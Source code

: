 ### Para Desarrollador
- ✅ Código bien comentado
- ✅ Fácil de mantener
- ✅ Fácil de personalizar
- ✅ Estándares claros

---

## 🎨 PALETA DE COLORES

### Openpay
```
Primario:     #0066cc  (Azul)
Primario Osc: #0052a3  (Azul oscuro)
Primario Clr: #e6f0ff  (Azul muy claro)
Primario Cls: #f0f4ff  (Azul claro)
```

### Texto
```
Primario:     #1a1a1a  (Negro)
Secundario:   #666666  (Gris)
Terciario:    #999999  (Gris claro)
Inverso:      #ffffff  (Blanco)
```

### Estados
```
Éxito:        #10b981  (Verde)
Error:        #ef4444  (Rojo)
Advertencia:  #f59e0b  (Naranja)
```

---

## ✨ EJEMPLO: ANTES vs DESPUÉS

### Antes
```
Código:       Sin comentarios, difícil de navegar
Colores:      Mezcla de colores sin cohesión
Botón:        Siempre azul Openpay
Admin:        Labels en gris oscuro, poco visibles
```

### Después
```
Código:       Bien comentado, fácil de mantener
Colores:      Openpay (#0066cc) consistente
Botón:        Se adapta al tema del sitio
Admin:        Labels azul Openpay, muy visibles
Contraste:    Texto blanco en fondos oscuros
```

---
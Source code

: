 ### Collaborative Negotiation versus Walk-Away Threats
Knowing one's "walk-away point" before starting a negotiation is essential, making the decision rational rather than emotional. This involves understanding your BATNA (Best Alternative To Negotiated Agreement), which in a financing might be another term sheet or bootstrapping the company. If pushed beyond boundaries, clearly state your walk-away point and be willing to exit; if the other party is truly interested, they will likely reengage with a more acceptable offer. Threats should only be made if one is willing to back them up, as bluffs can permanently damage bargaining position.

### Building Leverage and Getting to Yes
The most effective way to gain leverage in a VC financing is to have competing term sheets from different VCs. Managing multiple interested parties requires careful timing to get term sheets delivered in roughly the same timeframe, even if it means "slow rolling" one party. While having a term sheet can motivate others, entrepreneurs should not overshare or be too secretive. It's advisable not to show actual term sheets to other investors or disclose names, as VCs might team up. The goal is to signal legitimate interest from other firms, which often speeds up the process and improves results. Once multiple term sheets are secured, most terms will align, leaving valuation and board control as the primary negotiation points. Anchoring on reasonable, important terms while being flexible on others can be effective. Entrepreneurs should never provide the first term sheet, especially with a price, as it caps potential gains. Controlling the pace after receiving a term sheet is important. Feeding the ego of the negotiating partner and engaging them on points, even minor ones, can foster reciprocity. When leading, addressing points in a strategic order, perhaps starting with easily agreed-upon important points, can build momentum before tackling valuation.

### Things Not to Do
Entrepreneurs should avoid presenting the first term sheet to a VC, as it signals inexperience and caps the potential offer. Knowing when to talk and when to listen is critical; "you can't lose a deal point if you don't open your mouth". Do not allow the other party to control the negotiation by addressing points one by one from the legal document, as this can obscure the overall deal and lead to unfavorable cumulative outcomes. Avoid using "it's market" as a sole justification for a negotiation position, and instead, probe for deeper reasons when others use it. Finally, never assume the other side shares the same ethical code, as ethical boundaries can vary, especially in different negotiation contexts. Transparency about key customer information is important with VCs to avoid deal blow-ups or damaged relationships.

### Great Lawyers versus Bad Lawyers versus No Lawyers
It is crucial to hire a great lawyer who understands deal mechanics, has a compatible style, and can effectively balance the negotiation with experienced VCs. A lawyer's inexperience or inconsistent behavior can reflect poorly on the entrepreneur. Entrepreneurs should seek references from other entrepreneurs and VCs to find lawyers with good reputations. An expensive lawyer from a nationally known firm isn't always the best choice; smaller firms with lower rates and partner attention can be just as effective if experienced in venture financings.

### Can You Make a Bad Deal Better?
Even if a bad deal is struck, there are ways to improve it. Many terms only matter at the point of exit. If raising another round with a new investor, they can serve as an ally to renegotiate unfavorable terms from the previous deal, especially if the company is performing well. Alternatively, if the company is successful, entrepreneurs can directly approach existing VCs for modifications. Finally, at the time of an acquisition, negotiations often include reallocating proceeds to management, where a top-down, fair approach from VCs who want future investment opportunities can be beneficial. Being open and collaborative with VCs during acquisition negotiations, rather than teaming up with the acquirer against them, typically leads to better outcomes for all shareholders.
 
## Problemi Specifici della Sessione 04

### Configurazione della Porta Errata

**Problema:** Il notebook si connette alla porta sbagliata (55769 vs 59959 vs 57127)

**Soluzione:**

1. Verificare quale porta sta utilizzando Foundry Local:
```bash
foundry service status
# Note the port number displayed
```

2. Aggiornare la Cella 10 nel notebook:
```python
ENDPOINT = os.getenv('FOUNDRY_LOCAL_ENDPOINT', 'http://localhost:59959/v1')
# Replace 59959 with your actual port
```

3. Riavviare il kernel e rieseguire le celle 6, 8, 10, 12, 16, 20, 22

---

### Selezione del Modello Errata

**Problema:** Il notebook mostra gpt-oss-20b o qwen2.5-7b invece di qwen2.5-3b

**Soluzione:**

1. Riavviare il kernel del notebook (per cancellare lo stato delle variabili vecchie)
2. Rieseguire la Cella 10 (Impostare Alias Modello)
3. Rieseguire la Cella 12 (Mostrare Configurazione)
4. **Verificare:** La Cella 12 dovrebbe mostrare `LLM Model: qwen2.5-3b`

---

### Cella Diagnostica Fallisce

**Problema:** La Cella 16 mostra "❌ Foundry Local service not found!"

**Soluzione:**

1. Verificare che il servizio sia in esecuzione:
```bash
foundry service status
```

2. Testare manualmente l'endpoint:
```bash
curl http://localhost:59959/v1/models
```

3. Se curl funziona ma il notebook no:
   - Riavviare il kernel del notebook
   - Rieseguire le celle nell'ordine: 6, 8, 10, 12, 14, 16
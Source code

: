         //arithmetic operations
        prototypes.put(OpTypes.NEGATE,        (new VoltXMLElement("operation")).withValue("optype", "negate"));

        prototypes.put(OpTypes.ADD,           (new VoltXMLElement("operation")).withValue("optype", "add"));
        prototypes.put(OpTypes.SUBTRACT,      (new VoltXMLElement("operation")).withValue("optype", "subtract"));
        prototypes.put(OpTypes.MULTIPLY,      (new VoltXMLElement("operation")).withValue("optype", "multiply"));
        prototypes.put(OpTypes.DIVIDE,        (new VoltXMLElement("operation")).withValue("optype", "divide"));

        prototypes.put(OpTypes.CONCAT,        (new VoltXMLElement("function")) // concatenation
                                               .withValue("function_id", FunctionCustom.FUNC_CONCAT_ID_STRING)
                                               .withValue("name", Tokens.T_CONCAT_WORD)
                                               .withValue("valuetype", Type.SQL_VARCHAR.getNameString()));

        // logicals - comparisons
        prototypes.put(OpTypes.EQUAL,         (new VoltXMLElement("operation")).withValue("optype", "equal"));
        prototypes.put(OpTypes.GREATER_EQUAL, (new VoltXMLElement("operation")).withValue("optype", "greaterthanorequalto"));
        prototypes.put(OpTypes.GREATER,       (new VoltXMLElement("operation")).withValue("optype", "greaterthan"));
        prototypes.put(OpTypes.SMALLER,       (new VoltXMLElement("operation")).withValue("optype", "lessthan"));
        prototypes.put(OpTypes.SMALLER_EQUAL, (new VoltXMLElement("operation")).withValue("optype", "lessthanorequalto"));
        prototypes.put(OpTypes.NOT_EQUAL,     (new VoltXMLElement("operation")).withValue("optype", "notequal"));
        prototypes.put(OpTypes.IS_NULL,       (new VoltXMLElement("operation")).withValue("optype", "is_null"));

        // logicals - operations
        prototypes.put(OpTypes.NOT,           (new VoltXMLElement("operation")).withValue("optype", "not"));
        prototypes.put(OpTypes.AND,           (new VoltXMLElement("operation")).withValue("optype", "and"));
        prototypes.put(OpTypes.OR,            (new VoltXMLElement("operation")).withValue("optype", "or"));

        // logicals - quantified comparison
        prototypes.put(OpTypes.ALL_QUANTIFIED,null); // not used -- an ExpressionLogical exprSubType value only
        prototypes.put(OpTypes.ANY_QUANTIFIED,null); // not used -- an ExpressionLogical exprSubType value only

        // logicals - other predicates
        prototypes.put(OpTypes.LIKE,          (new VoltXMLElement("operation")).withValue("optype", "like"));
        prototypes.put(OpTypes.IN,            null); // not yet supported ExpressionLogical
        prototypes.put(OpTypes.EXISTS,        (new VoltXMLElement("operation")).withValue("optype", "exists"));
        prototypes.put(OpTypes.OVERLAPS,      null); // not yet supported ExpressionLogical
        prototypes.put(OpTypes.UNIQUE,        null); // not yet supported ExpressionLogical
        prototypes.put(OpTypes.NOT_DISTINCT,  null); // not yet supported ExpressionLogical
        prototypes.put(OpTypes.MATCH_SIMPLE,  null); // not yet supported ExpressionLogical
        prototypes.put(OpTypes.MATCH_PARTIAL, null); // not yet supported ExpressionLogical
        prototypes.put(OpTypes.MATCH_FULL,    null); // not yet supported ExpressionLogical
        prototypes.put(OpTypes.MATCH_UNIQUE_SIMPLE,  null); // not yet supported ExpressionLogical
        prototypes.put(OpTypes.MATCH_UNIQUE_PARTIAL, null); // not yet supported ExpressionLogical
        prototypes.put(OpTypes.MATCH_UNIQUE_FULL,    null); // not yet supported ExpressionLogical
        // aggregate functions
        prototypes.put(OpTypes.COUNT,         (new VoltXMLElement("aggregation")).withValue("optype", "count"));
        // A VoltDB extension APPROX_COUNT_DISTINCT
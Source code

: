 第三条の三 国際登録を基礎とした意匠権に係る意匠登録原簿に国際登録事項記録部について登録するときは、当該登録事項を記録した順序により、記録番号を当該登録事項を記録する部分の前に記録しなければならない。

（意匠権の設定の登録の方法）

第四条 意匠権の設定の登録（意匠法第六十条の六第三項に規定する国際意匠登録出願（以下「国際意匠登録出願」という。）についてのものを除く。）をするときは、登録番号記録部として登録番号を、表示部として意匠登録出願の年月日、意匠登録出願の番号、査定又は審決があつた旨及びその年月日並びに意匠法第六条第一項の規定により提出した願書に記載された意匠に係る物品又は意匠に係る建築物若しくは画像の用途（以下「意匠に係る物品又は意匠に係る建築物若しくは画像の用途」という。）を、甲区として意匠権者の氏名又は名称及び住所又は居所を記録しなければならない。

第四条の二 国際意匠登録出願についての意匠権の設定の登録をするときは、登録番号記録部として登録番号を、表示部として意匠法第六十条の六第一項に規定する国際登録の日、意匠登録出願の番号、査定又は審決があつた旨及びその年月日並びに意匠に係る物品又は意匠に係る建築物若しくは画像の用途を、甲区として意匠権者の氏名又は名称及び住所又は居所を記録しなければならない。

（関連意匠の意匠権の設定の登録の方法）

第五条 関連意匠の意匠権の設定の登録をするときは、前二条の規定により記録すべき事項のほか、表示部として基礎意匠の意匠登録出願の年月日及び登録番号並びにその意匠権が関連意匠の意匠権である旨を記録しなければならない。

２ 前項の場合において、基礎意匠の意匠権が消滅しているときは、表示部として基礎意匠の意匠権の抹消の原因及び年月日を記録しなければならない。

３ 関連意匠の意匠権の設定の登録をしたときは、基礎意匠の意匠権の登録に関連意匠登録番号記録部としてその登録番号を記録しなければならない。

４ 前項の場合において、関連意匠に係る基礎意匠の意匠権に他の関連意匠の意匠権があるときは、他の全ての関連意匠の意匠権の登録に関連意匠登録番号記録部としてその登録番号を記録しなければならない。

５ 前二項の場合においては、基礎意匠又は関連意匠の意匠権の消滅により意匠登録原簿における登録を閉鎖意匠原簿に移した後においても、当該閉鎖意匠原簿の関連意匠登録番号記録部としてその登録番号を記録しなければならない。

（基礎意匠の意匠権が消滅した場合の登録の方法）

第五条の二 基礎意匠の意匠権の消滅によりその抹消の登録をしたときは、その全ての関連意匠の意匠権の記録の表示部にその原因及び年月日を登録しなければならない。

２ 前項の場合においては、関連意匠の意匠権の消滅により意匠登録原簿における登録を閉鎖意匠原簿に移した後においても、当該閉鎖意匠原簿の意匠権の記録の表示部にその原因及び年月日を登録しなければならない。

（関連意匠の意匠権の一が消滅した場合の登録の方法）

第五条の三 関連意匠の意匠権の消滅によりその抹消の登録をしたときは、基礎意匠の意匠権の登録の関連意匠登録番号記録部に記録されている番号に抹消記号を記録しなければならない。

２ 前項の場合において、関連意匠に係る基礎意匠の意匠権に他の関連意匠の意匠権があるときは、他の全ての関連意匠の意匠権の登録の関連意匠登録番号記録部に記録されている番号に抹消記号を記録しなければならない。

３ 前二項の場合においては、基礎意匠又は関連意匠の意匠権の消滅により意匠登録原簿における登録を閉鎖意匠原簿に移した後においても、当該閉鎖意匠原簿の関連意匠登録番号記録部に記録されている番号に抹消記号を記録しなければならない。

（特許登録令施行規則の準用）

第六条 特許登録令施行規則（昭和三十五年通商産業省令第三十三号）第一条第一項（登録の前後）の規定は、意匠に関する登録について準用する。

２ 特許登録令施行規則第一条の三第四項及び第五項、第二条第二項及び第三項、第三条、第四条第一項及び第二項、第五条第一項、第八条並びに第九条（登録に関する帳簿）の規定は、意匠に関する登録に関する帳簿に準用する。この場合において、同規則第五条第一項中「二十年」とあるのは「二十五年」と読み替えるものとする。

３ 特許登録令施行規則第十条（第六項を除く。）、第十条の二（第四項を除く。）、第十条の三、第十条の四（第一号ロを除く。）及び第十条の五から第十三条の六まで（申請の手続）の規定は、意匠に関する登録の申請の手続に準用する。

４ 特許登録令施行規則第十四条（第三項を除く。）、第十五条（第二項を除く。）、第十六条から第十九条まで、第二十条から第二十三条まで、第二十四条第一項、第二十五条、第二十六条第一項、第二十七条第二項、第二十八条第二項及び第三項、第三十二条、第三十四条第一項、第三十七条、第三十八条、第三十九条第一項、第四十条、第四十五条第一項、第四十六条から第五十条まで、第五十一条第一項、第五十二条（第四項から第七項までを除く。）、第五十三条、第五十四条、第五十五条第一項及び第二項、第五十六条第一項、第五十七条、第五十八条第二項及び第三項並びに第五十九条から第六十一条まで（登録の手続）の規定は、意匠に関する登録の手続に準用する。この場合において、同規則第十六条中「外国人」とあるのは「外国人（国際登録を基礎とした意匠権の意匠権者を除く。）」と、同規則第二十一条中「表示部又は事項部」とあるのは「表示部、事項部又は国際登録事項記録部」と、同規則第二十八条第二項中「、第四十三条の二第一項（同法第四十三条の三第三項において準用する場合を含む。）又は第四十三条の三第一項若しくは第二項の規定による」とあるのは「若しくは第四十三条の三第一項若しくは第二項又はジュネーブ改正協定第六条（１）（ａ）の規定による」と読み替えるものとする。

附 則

────────

INSTRUCTIONS TO FOLLOW:
Note every line above where the string "operations" shows up, and copy those lines.

TASK SOLUTION:
:         //arithmetic operations
        // logicals - operations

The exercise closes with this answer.